What are the actual costs and coverage of LTC people are getting? I'm only vaguely aware. I know my parents have a policy that is supposed to pay ~$65k per person for up to 3 years, and any remaining benefit unused carries to the other spouse. I do their taxes and a decade ago when costs could have been relevant to taxes, I think they were paying a little less than $2k per person. I don't know how long they've been paying that (age 70 now). When I met with my parents and their Edward Jones guy to transfer all of their stuff to Vanguard, he commented on how good that LTC policy was and you couldn't get such good terms today.

I've heard people talk about how hard it can be to get LTC to pay out.

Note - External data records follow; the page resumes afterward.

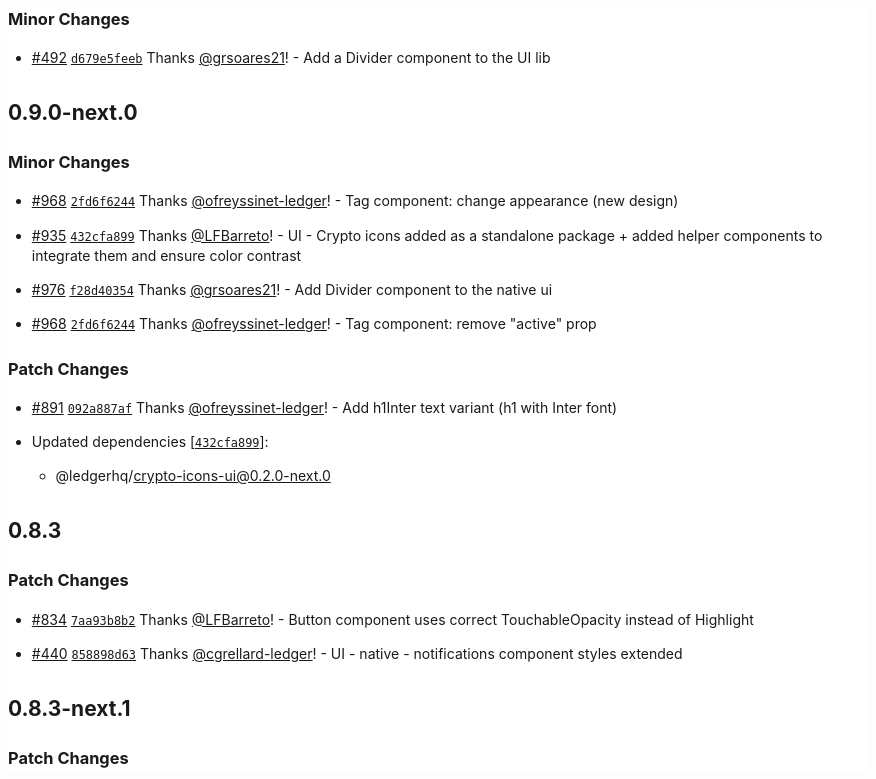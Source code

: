 ### Minor Changes

- [#492](https://github.com/LedgerHQ/ledger-live/pull/492) [`d679e5feeb`](https://github.com/LedgerHQ/ledger-live/commit/d679e5feebc02e7cd138e1026b7bad5392866ea2) Thanks [@grsoares21](https://github.com/grsoares21)! - Add a Divider component to the UI lib

## 0.9.0-next.0

### Minor Changes

- [#968](https://github.com/LedgerHQ/ledger-live/pull/968) [`2fd6f6244`](https://github.com/LedgerHQ/ledger-live/commit/2fd6f6244c41158883ca44accf9cbda4fd8d3418) Thanks [@ofreyssinet-ledger](https://github.com/ofreyssinet-ledger)! - Tag component: change appearance (new design)

* [#935](https://github.com/LedgerHQ/ledger-live/pull/935) [`432cfa899`](https://github.com/LedgerHQ/ledger-live/commit/432cfa8994e21c2e67d72bd0e6e94a64d7cc2dfb) Thanks [@LFBarreto](https://github.com/LFBarreto)! - UI - Crypto icons added as a standalone package + added helper components to integrate them and ensure color contrast

- [#976](https://github.com/LedgerHQ/ledger-live/pull/976) [`f28d40354`](https://github.com/LedgerHQ/ledger-live/commit/f28d4035426e741822108daf172f4509ce030751) Thanks [@grsoares21](https://github.com/grsoares21)! - Add Divider component to the native ui

* [#968](https://github.com/LedgerHQ/ledger-live/pull/968) [`2fd6f6244`](https://github.com/LedgerHQ/ledger-live/commit/2fd6f6244c41158883ca44accf9cbda4fd8d3418) Thanks [@ofreyssinet-ledger](https://github.com/ofreyssinet-ledger)! - Tag component: remove "active" prop

### Patch Changes

- [#891](https://github.com/LedgerHQ/ledger-live/pull/891) [`092a887af`](https://github.com/LedgerHQ/ledger-live/commit/092a887af5a1405a1de3704bc5954c761cd53457) Thanks [@ofreyssinet-ledger](https://github.com/ofreyssinet-ledger)! - Add h1Inter text variant (h1 with Inter font)

- Updated dependencies [[`432cfa899`](https://github.com/LedgerHQ/ledger-live/commit/432cfa8994e21c2e67d72bd0e6e94a64d7cc2dfb)]:
  - @ledgerhq/crypto-icons-ui@0.2.0-next.0

## 0.8.3

### Patch Changes

- [#834](https://github.com/LedgerHQ/ledger-live/pull/834) [`7aa93b8b2`](https://github.com/LedgerHQ/ledger-live/commit/7aa93b8b260a48d236b33181e1500f96962b3d86) Thanks [@LFBarreto](https://github.com/LFBarreto)! - Button component uses correct TouchableOpacity instead of Highlight

* [#440](https://github.com/LedgerHQ/ledger-live/pull/440) [`858898d63`](https://github.com/LedgerHQ/ledger-live/commit/858898d63b3d70dc0be4cefbeaba5770c389660b) Thanks [@cgrellard-ledger](https://github.com/cgrellard-ledger)! - UI - native - notifications component styles extended

## 0.8.3-next.1

### Patch Changes
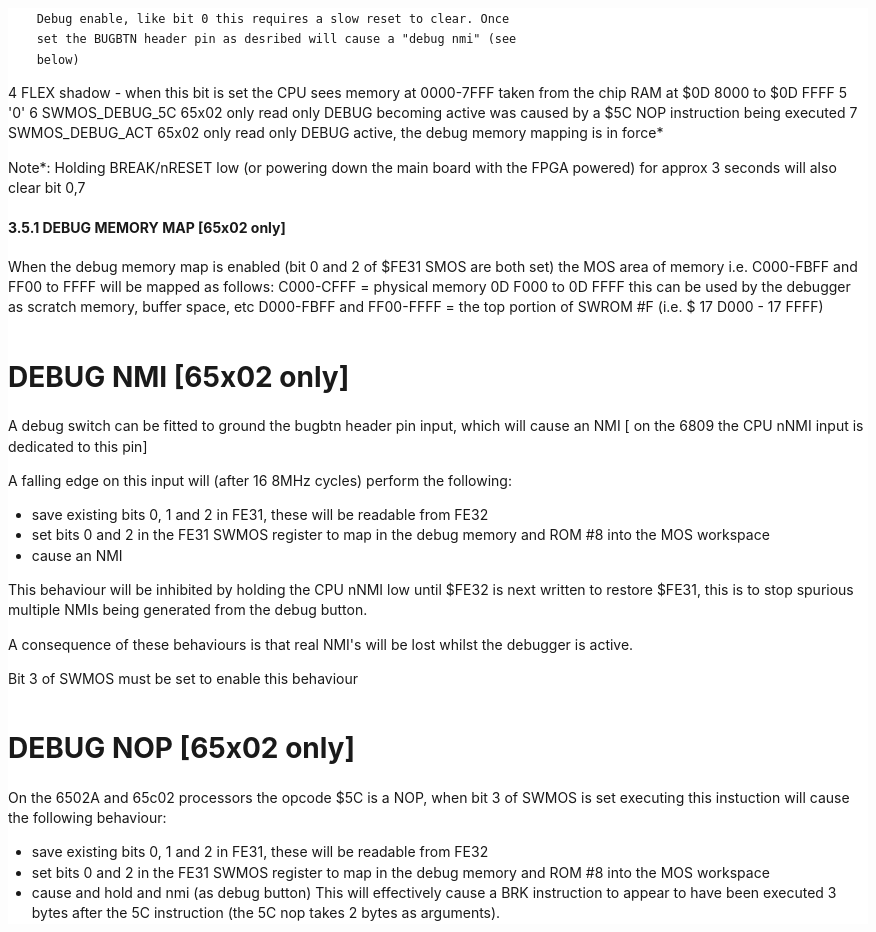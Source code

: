         Debug enable, like bit 0 this requires a slow reset to clear. Once
        set the BUGBTN header pin as desribed will cause a "debug nmi" (see
        below)
4       FLEX shadow - when this bit is set the CPU sees memory at 0000-7FFF 
        taken from the chip RAM at $0D 8000 to $0D FFFF
5       '0'
6       SWMOS_DEBUG_5C
        65x02 only
        read only
        DEBUG becoming active was caused by a $5C NOP instruction being executed
7       SWMOS_DEBUG_ACT
        65x02 only
        read only
        DEBUG active, the debug memory mapping is in force*

Note*: Holding BREAK/nRESET low (or powering down the main board with the FPGA 
powered) for approx 3 seconds will also clear bit 0,7

#### 3.5.1 DEBUG MEMORY MAP [65x02 only]

When the debug memory map is enabled (bit 0 and 2 of $FE31 SMOS are both set)
the MOS area of memory i.e. C000-FBFF and FF00 to FFFF will be mapped as follows:
C000-CFFF   = physical memory 0D F000 to 0D FFFF this can be used by the 
            debugger as scratch memory, buffer space, etc
D000-FBFF 
and
FF00-FFFF   = the top portion of SWROM #F (i.e. $ 17 D000 - 17 FFFF)


DEBUG NMI [65x02 only]
======================
A debug switch can be fitted to ground the bugbtn header pin input, which will 
cause an NMI [ on the 6809 the CPU nNMI input is dedicated to this pin]
      
A falling edge on this input will (after 16 8MHz cycles) perform the following:
  - save existing bits 0, 1 and 2 in FE31, these will be readable from FE32 
  - set bits 0 and 2 in the FE31 SWMOS register to
    map in the debug memory and ROM #8 into the MOS 
    workspace
  - cause an NMI 

This behaviour will be inhibited by holding the CPU nNMI low until $FE32 is 
next written to restore $FE31, this is to stop spurious multiple NMIs being 
generated from the debug button.

A consequence of these behaviours is that real NMI's will be lost whilst the
debugger is active.

Bit 3 of SWMOS must be set to enable this behaviour

DEBUG NOP [65x02 only]
======================
On the 6502A and 65c02 processors the opcode $5C is a NOP, when bit 3 of SWMOS
is set executing this instuction will cause the following behaviour:

  - save existing bits 0, 1 and 2 in FE31, these will be readable from FE32 
  - set bits 0 and 2 in the FE31 SWMOS register to map in the debug memory and 
    ROM #8 into the MOS workspace
  - cause and hold and nmi (as debug button)
This will effectively cause a BRK instruction to appear to have been executed
3 bytes after the 5C instruction (the 5C nop takes 2 bytes as arguments).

If the cost is $2k/ year for, say, 30 years, with a max benefit of $195k, it seems better to self insure.

Maybe this is naive of me, but I also kind of see a paid off house as LTC insurance. The proceeds of the house you no longer live in can fund your end of life care. Not a decade in a memory care unit, but probably a length of time that a person would actually want to remain alive.

I hope I go quick naturally or retain the functionality to do so myself when it's time.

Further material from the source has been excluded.